Есть чувство правды в сердце человека,
Святое вечности зерно:
Пространство без границ, теченье века
Объемлет в краткий миг оно.
 

Глава третья

   Как видим, и с крестной матерью, и с крестным отцом мальчику, родившемуся в послепожарной Москве в ночь со 2 на 3 октября 1814 года, вполне повезло. С родителями повезло меньше: он и в самом деле был «сыном страданья».
   1811 год.
   В этом году пехотный капитан Юрий Петрович Лермонтов вышел по болезни в отставку и вернулся в свое имение – тульское сельцо Кропотово с явным намерением сделать выгодную партию, то есть удачно жениться. Неподалеку от Кропотова, верстах в тридцати, находилась вотчина Арсеньевых, куда в связи с хлопотами о разделе наследства зачастила и госпожа Арсеньева с «малолетней дочерью».
   Арсеньевы, это явствует из «Записок» А.Т.Болотова, жили, что называется, нараспашку. Гостеприимство было их страстью. Гостей зазывали, обласкивали, закармливали. Хозяева из тех, у кого каждый день на счету, стороной объезжали Луковицы; зато изнывающие от деревенской скуки соседи при каждой оказии наведывались к Арсеньевым и, естественно, попадали в «свою провинцию» – с утра до вечера благодушное, без затей, удобное ничегонеделанье. Двадцатичетырехлетний кропотовский помещик пришелся кстати. В этом шумном и безалаберном доме и произошло то, чего больше всего боялась Елизавета Алексеевна: Машенька, Марья Михайловна, Мари влюбилась в Юрия Петровича Лермонтова.

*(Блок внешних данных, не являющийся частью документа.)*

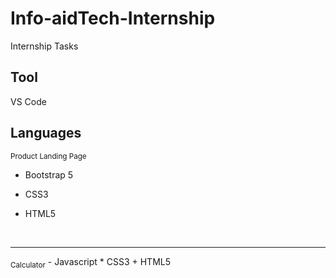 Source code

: # Info-aidTech-Internship
Internship Tasks
## Tool
VS Code
## Languages
<sub>Product Landing Page</sub>
- Bootstrap 5
* CSS3
+ HTML5
<br>
<hr>
<sub>Calculator</sub>
- Javascript
* CSS3
+ HTML5
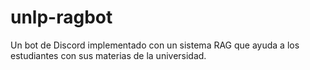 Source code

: # unlp-ragbot
Un bot de Discord implementado con un sistema RAG que ayuda a los estudiantes con sus materias de la universidad.
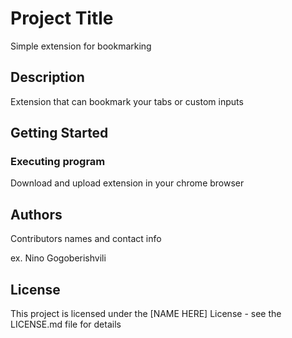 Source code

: # Project Title

Simple extension for bookmarking

## Description

Extension that can bookmark your tabs or custom inputs

## Getting Started

### Executing program

Download and upload extension in your chrome browser

## Authors

Contributors names and contact info

ex. Nino Gogoberishvili

## License

This project is licensed under the [NAME HERE] License - see the LICENSE.md file for details
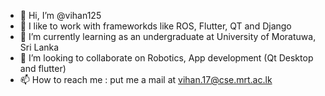 - 👋 Hi, I’m @vihan125
- 👀 I like to work with frameworkds like ROS, Flutter, QT and Django
- 🌱 I’m currently learning as an undergraduate at University of Moratuwa, Sri Lanka
- 💞️ I’m looking to collaborate on Robotics, App development (Qt Desktop and flutter)
- 📫 How to reach me : put me a mail at vihan.17@cse.mrt.ac.lk

<!---
vihan125/vihan125 is a ✨ special ✨ repository because its `README.md` (this file) appears on your GitHub profile.
You can click the Preview link to take a look at your changes.
--->
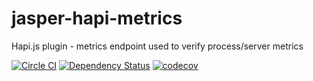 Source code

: # jasper-hapi-metrics

Hapi.js plugin - metrics endpoint used to verify process/server metrics

[![Circle CI](https://circleci.com/gh/jasper-ai/jasper-hapi-metrics.svg?style=svg)](https://circleci.com/gh/hapi-ai/jasper-auth-jasper)
[![Dependency Status](https://dependencyci.com/github/jasper-ai/jasper-hapi-metrics/badge)](https://dependencyci.com/github/jasper-ai/jasper-hapi-metrics)
[![codecov](https://codecov.io/gh/jasper-ai/jasper-hapi-metrics/branch/master/graph/badge.svg)](https://codecov.io/gh/jasper-ai/jasper-hapi-metrics)
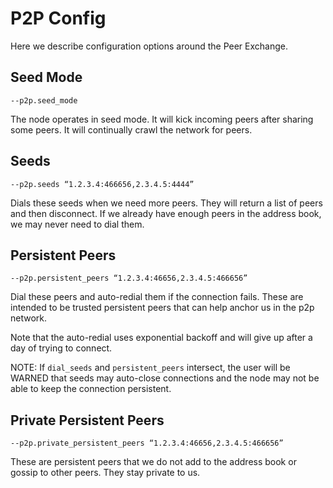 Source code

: # P2P Config

Here we describe configuration options around the Peer Exchange.

## Seed Mode

`--p2p.seed_mode`

The node operates in seed mode. It will kick incoming peers after sharing some peers.
It will continually crawl the network for peers.

## Seeds

`--p2p.seeds “1.2.3.4:466656,2.3.4.5:4444”`

Dials these seeds when we need more peers. They will return a list of peers and then disconnect.
If we already have enough peers in the address book, we may never need to dial them.

## Persistent Peers

`--p2p.persistent_peers “1.2.3.4:46656,2.3.4.5:466656”`

Dial these peers and auto-redial them if the connection fails.
These are intended to be trusted persistent peers that can help
anchor us in the p2p network.

Note that the auto-redial uses exponential backoff and will give up
after a day of trying to connect.

NOTE: If `dial_seeds` and `persistent_peers` intersect,
the user will be WARNED that seeds may auto-close connections
and the node may not be able to keep the connection persistent.

## Private Persistent Peers

`--p2p.private_persistent_peers “1.2.3.4:46656,2.3.4.5:466656”`

These are persistent peers that we do not add to the address book or
gossip to other peers. They stay private to us.
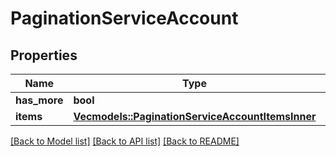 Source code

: # PaginationServiceAccount

## Properties

Name | Type | Description | Notes
------------ | ------------- | ------------- | -------------
**has_more** | **bool** |  | 
**items** | [**Vec<models::PaginationServiceAccountItemsInner>**](Pagination_ServiceAccount_items_inner.md) |  | 

[[Back to Model list]](../README.md#documentation-for-models) [[Back to API list]](../README.md#documentation-for-api-endpoints) [[Back to README]](../README.md)


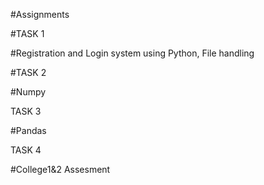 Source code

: #Assignments


#TASK 1


#Registration and Login system using Python, File handling


#TASK 2


#Numpy


TASK 3


#Pandas


TASK 4


#College1&2 Assesment
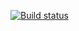 [![Build status](https://ci.appveyor.com/api/projects/status/c177rud1ocjr70bh/branch/main?svg=true)](https://ci.appveyor.com/project/DmitriRomanov86/pattern1-1/branch/main)
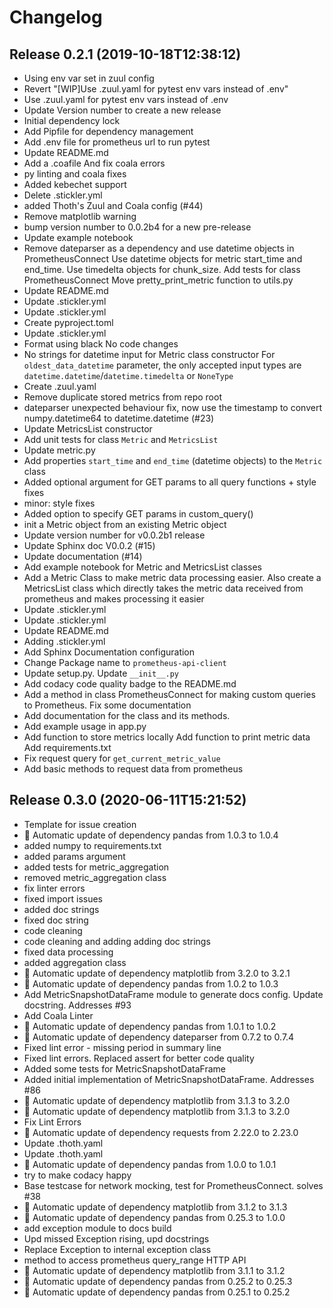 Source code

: # Changelog

## Release 0.2.1 (2019-10-18T12:38:12)

- Using env var set in zuul config
- Revert "[WIP]Use .zuul.yaml for pytest env vars instead of .env"
- Use .zuul.yaml for pytest env vars instead of .env
- Update Version number to create a new release
- Initial dependency lock
- Add Pipfile for dependency management
- Add .env file for prometheus url to run pytest
- Update README.md
- Add a .coafile And fix coala errors
- py linting and coala fixes
- Added kebechet support
- Delete .stickler.yml
- added Thoth's Zuul and Coala config (#44)
- Remove matplotlib warning
- bump version number to 0.0.2b4 for a new pre-release
- Update example notebook
- Remove dateparser as a dependency and use datetime objects in PrometheusConnect Use datetime objects for metric start_time and end_time. Use timedelta objects for chunk_size. Add tests for class PrometheusConnect Move pretty_print_metric function to utils.py
- Update README.md
- Update .stickler.yml
- Update .stickler.yml
- Create pyproject.toml
- Update .stickler.yml
- Format using black No code changes
- No strings for datetime input for Metric class constructor For `oldest_data_datetime` parameter, the only accepted input types are `datetime.datetime`/`datetime.timedelta` or `NoneType`
- Create .zuul.yaml
- Remove duplicate stored metrics from repo root
- dateparser unexpected behaviour fix, now use the timestamp to convert numpy.datetime64 to datetime.datetime (#23)
- Update MetricsList constructor
- Add unit tests for class `Metric` and `MetricsList`
- Update metric.py
- Add properties `start_time` and `end_time` (datetime objects) to the `Metric` class
- Added optional argument for GET params to all query functions + style fixes
- minor: style fixes
- Added option to specify GET params in custom_query()
- init a Metric object from an existing Metric object
- Update version number for v0.0.2b1 release
- Update Sphinx doc V0.0.2 (#15)
- Update documentation (#14)
- Add example notebook for Metric and MetricsList classes
- Add a Metric Class to make metric data processing easier. Also create a MetricsList class which directly takes the metric data received from prometheus and makes processing it easier
- Update .stickler.yml
- Update .stickler.yml
- Update README.md
- Adding .stickler.yml
- Add Sphinx Documentation configuration
- Change Package name to `prometheus-api-client`
- Update setup.py. Update `__init__.py`
- Add codacy code quality badge to the README.md
- Add a method in class PrometheusConnect for making custom queries to Prometheus. Fix some documentation
- Add documentation for the class and its methods.
- Add example usage in app.py
- Add function to store metrics locally Add function to print metric data Add requirements.txt
- Fix request query for `get_current_metric_value`
- Add basic methods to request data from prometheus

## Release 0.3.0 (2020-06-11T15:21:52)
* Template for issue creation
* :pushpin: Automatic update of dependency pandas from 1.0.3 to 1.0.4
* added numpy to requirements.txt
* added params argument
* added tests for metric_aggregation
* removed metric_aggregation class
* fix linter errors
* fixed import issues
* added doc strings
* fixed doc string
* code cleaning
* code cleaning and adding adding doc strings
* fixed data processing
* added aggregation class
* :pushpin: Automatic update of dependency matplotlib from 3.2.0 to 3.2.1
* :pushpin: Automatic update of dependency pandas from 1.0.2 to 1.0.3
* Add MetricSnapshotDataFrame module to generate docs config. Update docstring. Addresses #93
* Add Coala Linter
* :pushpin: Automatic update of dependency pandas from 1.0.1 to 1.0.2
* :pushpin: Automatic update of dependency dateparser from 0.7.2 to 0.7.4
* Fixed lint error - missing period in summary line
* Fixed lint errors. Replaced assert for better code quality
* Added some tests for MetricSnapshotDataFrame
* Added initial implementation of MetricSnapshotDataFrame. Addresses #86
* :pushpin: Automatic update of dependency matplotlib from 3.1.3 to 3.2.0
* :pushpin: Automatic update of dependency matplotlib from 3.1.3 to 3.2.0
* Fix Lint Errors
* :pushpin: Automatic update of dependency requests from 2.22.0 to 2.23.0
* Update .thoth.yaml
* Update .thoth.yaml
* :pushpin: Automatic update of dependency pandas from 1.0.0 to 1.0.1
* try to make codacy happy
* Base testcase for network mocking, test for PrometheusConnect. solves #38
* :pushpin: Automatic update of dependency matplotlib from 3.1.2 to 3.1.3
* :pushpin: Automatic update of dependency pandas from 0.25.3 to 1.0.0
* add exception module to docs build
* Upd missed Exception rising, upd docstrings
* Replace Exception to internal exception class
* method to access prometheus query_range HTTP API
* :pushpin: Automatic update of dependency matplotlib from 3.1.1 to 3.1.2
* :pushpin: Automatic update of dependency pandas from 0.25.2 to 0.25.3
* :pushpin: Automatic update of dependency pandas from 0.25.1 to 0.25.2
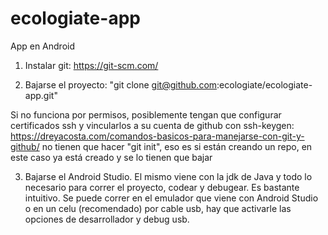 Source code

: # ecologiate-app
App en Android

1) Instalar git:
https://git-scm.com/

2) Bajarse el proyecto:
"git clone git@github.com:ecologiate/ecologiate-app.git"

Si no funciona por permisos, posiblemente tengan que configurar certificados ssh y vincularlos a su cuenta de github con ssh-keygen:
https://dreyacosta.com/comandos-basicos-para-manejarse-con-git-y-github/
no tienen que hacer "git init", eso es si están creando un repo, en este caso ya está creado y se lo tienen que bajar

3) Bajarse el Android Studio. El mismo viene con la jdk de Java y todo lo necesario para correr el proyecto, codear y debugear. Es bastante intuitivo. Se puede correr en el emulador que viene con Android Studio o en un celu (recomendado) por cable usb, hay que activarle las opciones de desarrollador y debug usb.
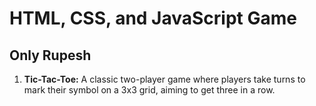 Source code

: # HTML, CSS, and JavaScript Game 

## Only Rupesh

1. **Tic-Tac-Toe:** A classic two-player game where players take turns to mark their symbol on a 3x3 grid, aiming to get three in a row.

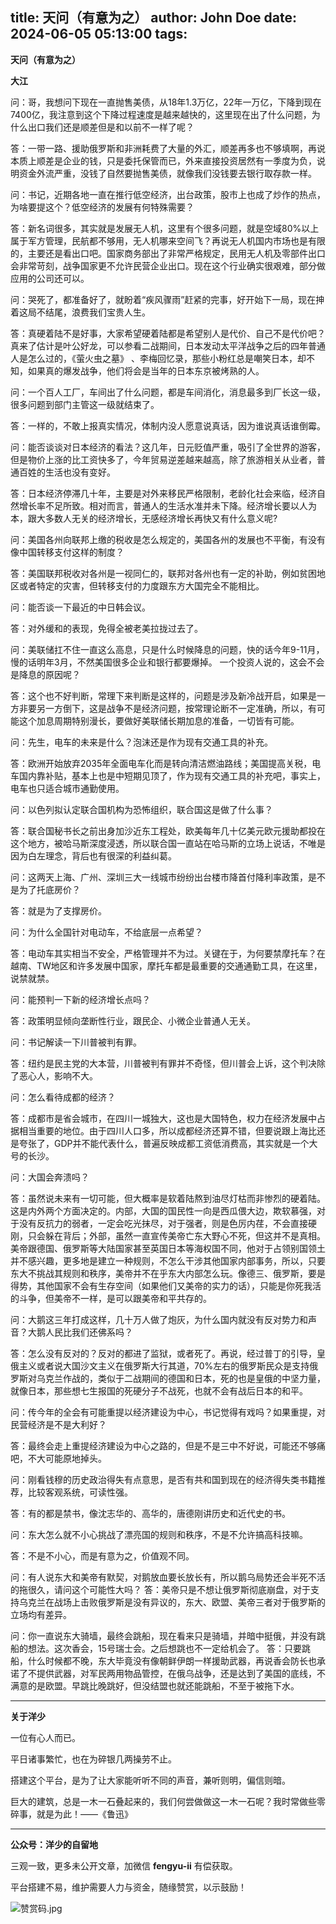 title: 天问（有意为之）
author: John Doe
date: 2024-06-05 05:13:00
tags:
---
**天问（有意为之）**<!--more-->

**大江**

问：哥，我想问下现在一直抛售美债，从18年1.3万亿，22年一万亿，下降到现在7400亿，我注意到这个下降过程速度是越来越快的，这里现在出了什么问题，为什么出口我们还是顺差但是和以前不一样了呢？

答：一带一路、援助俄罗斯和非洲耗费了大量的外汇，顺差再多也不够填啊，再说本质上顺差是企业的钱，只是委托保管而已，外来直接投资居然有一季度为负，说明资金外流严重，没钱了自然要抛售美债，就像我们没钱要去银行取存款一样。

问：书记，近期各地一直在推行低空经济，出台政策，股市上也成了炒作的热点，为啥要提这个？低空经济的发展有何特殊需要？

答：新名词很多，其实就是发展无人机，这里有个很多问题，就是空域80%以上属于军方管理，民航都不够用，无人机哪来空间飞？再说无人机国内市场也是有限的，主要还是看出口吧。国家商务部出了非常严格规定，民用无人机及零部件出口会非常苛刻，战争国家更不允许民营企业出口。现在这个行业确实很艰难，部分做应用的公司还可以。

问：哭死了，都准备好了，就盼着“疾风骤雨”赶紧的完事，好开始下一局，现在抻着这局不结尾，浪费我们宝贵人生。

答：真硬着陆不是好事，大家希望硬着陆都是希望别人是代价、自己不是代价吧？真来了估计是叶公好龙，可以参看二战期间，日本发动太平洋战争之后的四年普通人是怎么过的，《萤火虫之墓》 、李梅回忆录，那些小粉红总是嘲笑日本，却不知，如果真的爆发战争，他们将会是当年的日本东京被烤熟的人。

问：一个百人工厂，车间出了什么问题，都是车间消化，消息最多到厂长这一级，很多问题到部门主管这一级就结束了。

答：一样的，不敢上报真实情况，体制内没人愿意说真话，因为谁说真话谁倒霉。

问：能否谈谈对日本经济的看法？这几年，日元贬值严重，吸引了全世界的游客，但是物价上涨的比工资快多了，今年贸易逆差越来越高，除了旅游相关从业者，普通百姓的生活也没有变好。

答：日本经济停滞几十年，主要是对外来移民严格限制，老龄化社会来临，经济自然增长率不足所致。相对而言，普通人的生活水准并未下降。经济增长要以人为本，跟大多数人无关的经济增长，无感经济增长再快又有什么意义呢?

问：美国各州向联邦上缴的税收是怎么规定的，美国各州的发展也不平衡，有没有像中国转移支付这样的制度？

答：美国联邦税收对各州是一视同仁的，联邦对各州也有一定的补助，例如贫困地区或者特定的灾害，但转移支付的力度跟东方大国完全不能相比。

问：能否谈一下最近的中日韩会议。

答：对外缓和的表现，免得全被老美拉拢过去了。

问：美联储扛不住一直这么高息，只是什么时候降息的问题，快的话今年9-11月，慢的话明年3月，不然美国很多企业和银行都要爆掉。 一个投资人说的，这会不会是降息的原因呢？

答：这个也不好判断，常理下来判断是这样的，问题是涉及新冷战开启，如果是一方非要另一方倒下，这是战争不是经济问题，按常理论断不一定准确，所以，有可能这个加息周期特别漫长，要做好美联储长期加息的准备，一切皆有可能。

问：先生，电车的未来是什么？泡沫还是作为现有交通工具的补充。

答：欧洲开始放弃2035年全面电车化而是转向清洁燃油路线；美国提高关税，电车国内靠补贴，基本上也是中短期见顶了，作为现有交通工具的补充吧，事实上，电车也只适合城市通勤使用。

问：以色列拟认定联合国机构为恐怖组织，联合国这是做了什么事？

答：联合国秘书长之前出身加沙近东工程处，欧美每年几十亿美元欧元援助都投在这个地方，被哈马斯深度浸透，所以联合国一直站在哈马斯的立场上说话，不唯是因为白左理念，背后也有很深的利益纠葛。

问：这两天上海、广州、深圳三大一线城市纷纷出台楼市降首付降利率政策，是不是为了托底房价？

答：就是为了支撑房价。

问：为什么全国针对电动车，不给底层一点希望？

答：电动车其实相当不安全，严格管理并不为过。关键在于，为何要禁摩托车？在越南、TW地区和许多发展中国家，摩托车都是最重要的交通通勤工具，在这里，说禁就禁。

问：能预判一下新的经济增长点吗？

答：政策明显倾向垄断性行业，跟民企、小微企业普通人无关。

问：书记解读一下川普被判有罪。

答：纽约是民主党的大本营，川普被判有罪并不奇怪，但川普会上诉，这个判决除了恶心人，影响不大。

问：怎么看待成都的经济？

答：成都市是省会城市，在四川一城独大，这也是大国特色，权力在经济发展中占据相当重要的地位。由于四川人口多，所以成都经济还算不错，但要说跟上海比还是夸张了，GDP并不能代表什么，普遍反映成都工资低消费高，其实就是一个大号的长沙。

问：大国会奔溃吗？

答：虽然说未来有一切可能，但大概率是软着陆熬到油尽灯枯而非惨烈的硬着陆。这是内外两个方面决定的。内部，大国的国民性一向是西瓜偎大边，欺软慕强，对于没有反抗力的弱者，一定会吃光抹尽，对于强者，则是色厉内荏，不会直接硬刚，只会躲在背后；外部，虽然一直宣传美帝亡东大野心不死，但这并不是真相。美帝跟德国、俄罗斯等大陆国家甚至英国日本等海权国不同，他对于占领别国领土并不感兴趣，更多地是建立一种规则，不怎么干涉其他国家内部事务，所以，只要东大不挑战其规则和秩序，美帝并不在乎东大内部怎么玩。像德三、俄罗斯，要是得势，其他国家不会有生存空间（如果他们又美帝的实力的话），只能是你死我活的斗争，但美帝不一样，是可以跟美帝和平共存的。

问：大鹅这三年打成这样，几十万人做了炮灰，为什么国内就没有反对势力和声音？大鹅人民比我们还佛系吗？

答：怎么没有反对的？反对的都进了监狱，或者死了。再说，经过普丁的引导，皇俄主义或者说大国沙文主义在俄罗斯大行其道，70%左右的俄罗斯民众是支持俄罗斯对乌克兰作战的，类似于二战期间的德国和日本，死的也是皇俄的中坚力量，就像日本，那些想七生报国的死硬分子不战死，也就不会有战后日本的和平。

问：传今年的全会有可能重提以经济建设为中心，书记觉得有戏吗？如果重提，对民营经济是不是大利好？

答：最终会走上重提经济建设为中心之路的，但是不是三中不好说，可能还不够痛吧，不大可能原地掉头。

问：刚看钱穆的历史政治得失有点意思，是否有共和国到现在的经济得失类书籍推荐，比较客观系统，可读性强。

答：有的都是禁书，像沈志华的、高华的，唐德刚讲历史和近代史的书。

问：东大怎么就不小心挑战了漂亮国的规则和秩序，不是不允许搞高科技嘛。

答：不是不小心，而是有意为之，价值观不同。

问：有人说东大和美帝有默契，对鹅放血要长放长有，所以鹅乌局势还会半死不活的拖很久，请问这个可能性大吗？
答：美帝只是不想让俄罗斯彻底崩盘，对于支持乌克兰在战场上击败俄罗斯是没有异议的，东大、欧盟、美帝三者对于俄罗斯的立场均有差异。

问：你一直说东大骑墙，最终会跳船，现在看来只是骑墙，并暗中挺俄，并没有跳船的想法。这次香会，15号瑞士会。之后想跳也不一定给机会了。
答：只要跳船，什么时候都不晚，东大毕竟没有像朝鲜伊朗一样援助武器，再说香会防长也承诺了不提供武器，对军民两用物品管控，在俄乌战争，还是达到了美国的底线，不满意的是欧盟。早跳比晚跳好，但没结盟也就还能跳船，不至于被拖下水。
- - -
**关于洋少**

一位有心人而已。

平日诸事繁忙，也在为碎银几两操劳不止。

搭建这个平台，是为了让大家能听听不同的声音，兼听则明，偏信则暗。

巨大的建筑，总是一木一石叠起来的，我们何尝做做这一木一石呢？我时常做些零碎事，就是为此！——《鲁迅》

---

**公众号：洋少的自留地** 

三观一致，更多未公开文章，加微信 **fengyu-ii** 有偿获取。

平台搭建不易，维护需要人力与资金，随缘赞赏，以示鼓励！

![赞赏码.jpg](/images/shang.jpg) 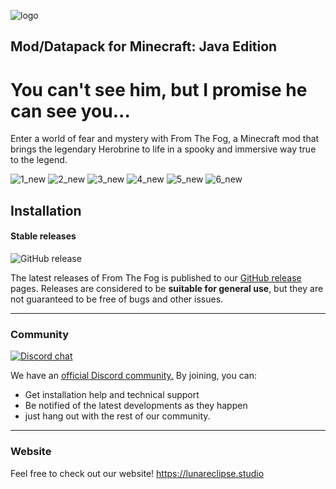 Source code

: ![logo](https://user-images.githubusercontent.com/106862027/194214856-bdd29bb7-8e81-44c0-ba6f-3fba6a902a38.png)
## Mod/Datapack for Minecraft: Java Edition

# You can't see him, but I promise he can see you...

Enter a world of fear and mystery with From The Fog, a Minecraft mod that brings the legendary Herobrine to life in a spooky and immersive way true to the legend.

![1_new](https://user-images.githubusercontent.com/26262092/200358526-35bb203a-2f79-4944-a958-9c9369222562.png)
![2_new](https://user-images.githubusercontent.com/26262092/200358537-bcac5863-c8a0-44ce-9bcc-e323fe10e969.png)
![3_new](https://user-images.githubusercontent.com/26262092/200358553-6781d017-794d-4a5a-be53-d4068598b9ce.png)
![4_new](https://user-images.githubusercontent.com/26262092/200358561-e73234c8-632f-4c2b-9056-b850cdcf7438.png)
![5_new](https://lunareclipse.studio/assets/img/from-the-fog/img/5_new.png)
![6_new](https://user-images.githubusercontent.com/26262092/200358582-4e74c2f9-85c4-495b-b6b9-9ce012e4639a.png)


## Installation

#### Stable releases

![GitHub release](https://img.shields.io/github/v/release/LunarEclipseStudios/From-The-Fog)

The latest releases of From The Fog is published to our [GitHub release](https://github.com/LunarEclipseStudios/From-The-Fog/releases) pages. 
Releases are considered to be **suitable for general use**, but they are not guaranteed to be free of bugs and other issues.

---

### Community
[![Discord chat](https://img.shields.io/badge/chat%20on-discord-7289DA?logo=discord&logoColor=white)](https://discord.gg/RmMtqxJJgH)

We have an [official Discord community.](https://discord.gg/RmMtqxJJgH) By joining, you can:
- Get installation help and technical support
- Be notified of the latest developments as they happen
- just hang out with the rest of our community.

---

### Website
Feel free to check out our website!
https://lunareclipse.studio

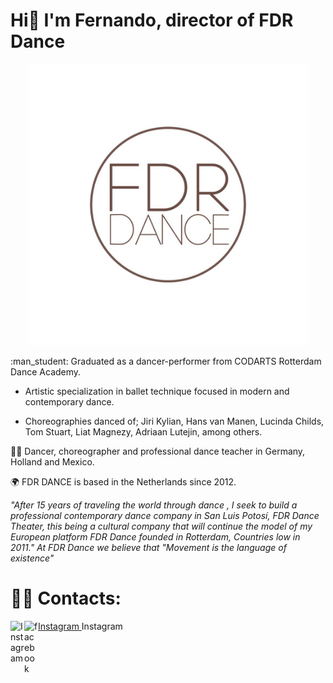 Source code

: # Hi👋 I'm Fernando, director of FDR Dance
<p align="center">
<img alt="SuperMario" title="SuperMario" src="./FDR Logo.jpeg" width="450">
</p>
:man_student: Graduated as a dancer-performer from CODARTS Rotterdam Dance Academy. 
 
   - Artistic specialization in ballet technique focused in modern and contemporary dance.

   - Choreographies danced of; Jiri Kylian, Hans van Manen, Lucinda Childs, Tom Stuart, Liat Magnezy, Adriaan Lutejin, among others.

:dancing_men: Dancer, choreographer and professional dance teacher in Germany, Holland and Mexico. 

:earth_africa: FDR DANCE is based in the Netherlands since 2012.

   *"After 15 years of traveling the world through dance , I seek to build a professional contemporary dance company in San Luis Potosí, FDR Dance Theater, this being a cultural company that will continue the model of my European platform FDR Dance founded in Rotterdam, Countries low in 2011."
At FDR Dance we believe that "Movement is the language of existence"*

# ✍🏻 Contacts:
<a href="https://www.instagram.com/FDRDance/">
  <img align="left" alt="Instagram" width="22px" src="https://cdn.jsdelivr.net/npm/simple-icons@v3/icons/instagram.svg" />
  <span>Instagram</span>
</a
<a href="https://www.facebook.com/fdrdancecompany/">
  <img align="left" alt="facebook" width="22px" src="https://cdn.jsdelivr.net/npm/simple-icons@v3/icons/instagram.svg" />
  <span>Instagram</span>
</a

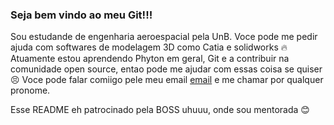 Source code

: ### Seja bem vindo ao meu Git!!!

Sou estudande de engenharia aeroespacial pela UnB.
Voce pode me pedir ajuda com softwares de modelagem 3D como Catia e solidworks :fire:
Atuamente estou aprendendo Phyton em geral, Git e a contribuir na comunidade open source, entao pode me ajudar com essas coisa se quiser :persevere:
Voce pode falar comiigo pele meu email [email](keterly.eckhardt@gmail.com) e me chamar por qualquer pronome.

Esse README eh patrocinado pela BOSS uhuuu, onde sou mentorada :blush:

<!--
**ket-eckhardt/ket-eckhardt** is a ✨ _special_ ✨ repository because its `README.md` (this file) appears on your GitHub profile.

Here are some ideas to get you started:

- 🔭 I’m currently working on ...
- 🌱 I’m currently learning ...
- 👯 I’m looking to collaborate on ...
- 🤔 I’m looking for help with ...
- 💬 Ask me about ...
- 📫 How to reach me: ...
- 😄 Pronouns: ...
- ⚡ Fun fact: ...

   Арсеньевы обрадовались неожиданному развлечению до восторга и на Елизавету Алексеевну попробовали воздействовать: браки-де совершаются на небесах. Аргумент сей не произвел никакого впечатления на суровую их сноху: наотрез отказала – не быть по сему.
   Машенькин избранник был хорош собой (среднего роста, редкий красавец и прекрасно сложен), обаятелен, сведущ в «науке страсти нежной», начитан, наслышан (окончил Петербургский кадетский корпус) и даже добр, хотя и вспыльчив. Но все это, включая начитанность, в столыпинском кругу не относили к числу мужских достоинств. А вот недостатков – множество, и самый главный – бедность. Юрий Петрович Лермонтов и в самом деле был не просто небогат, а именно беден; именье – маленькое, заложенное-перезаложенное, а в придачу к долгам – три незамужние сестры («большие уж девки») да мать, ни к домоводству, ни к землеводству не усердная. Впрочем, и Юрий Петрович сельскохозяйственного рвения не проявлял; он вообще не проявлял никакого рвения – это-то и было печальнее всего. Деньги в конце концов и нажить можно, нажил же батюшка. Но молодец Машиного выбора, по всему видать, не из той породы. На взгляд Елизаветы Алексеевны, горе-жених вообще ничего не умел, кроме как «амуры строить», то есть по ее, столыпинскому разумению был совершенно бесперспективен.
   Не надеясь на собственную проницательность, Елизавета Алексеевна стала собирать слухи: в выход из службы по болезни она не верила – какая хворь в двадцатичетырехлетнем щеголе? Слухи усугубили замешательство вдовы Арсеньевой: «игрок и пьяница, спившийся с кругу».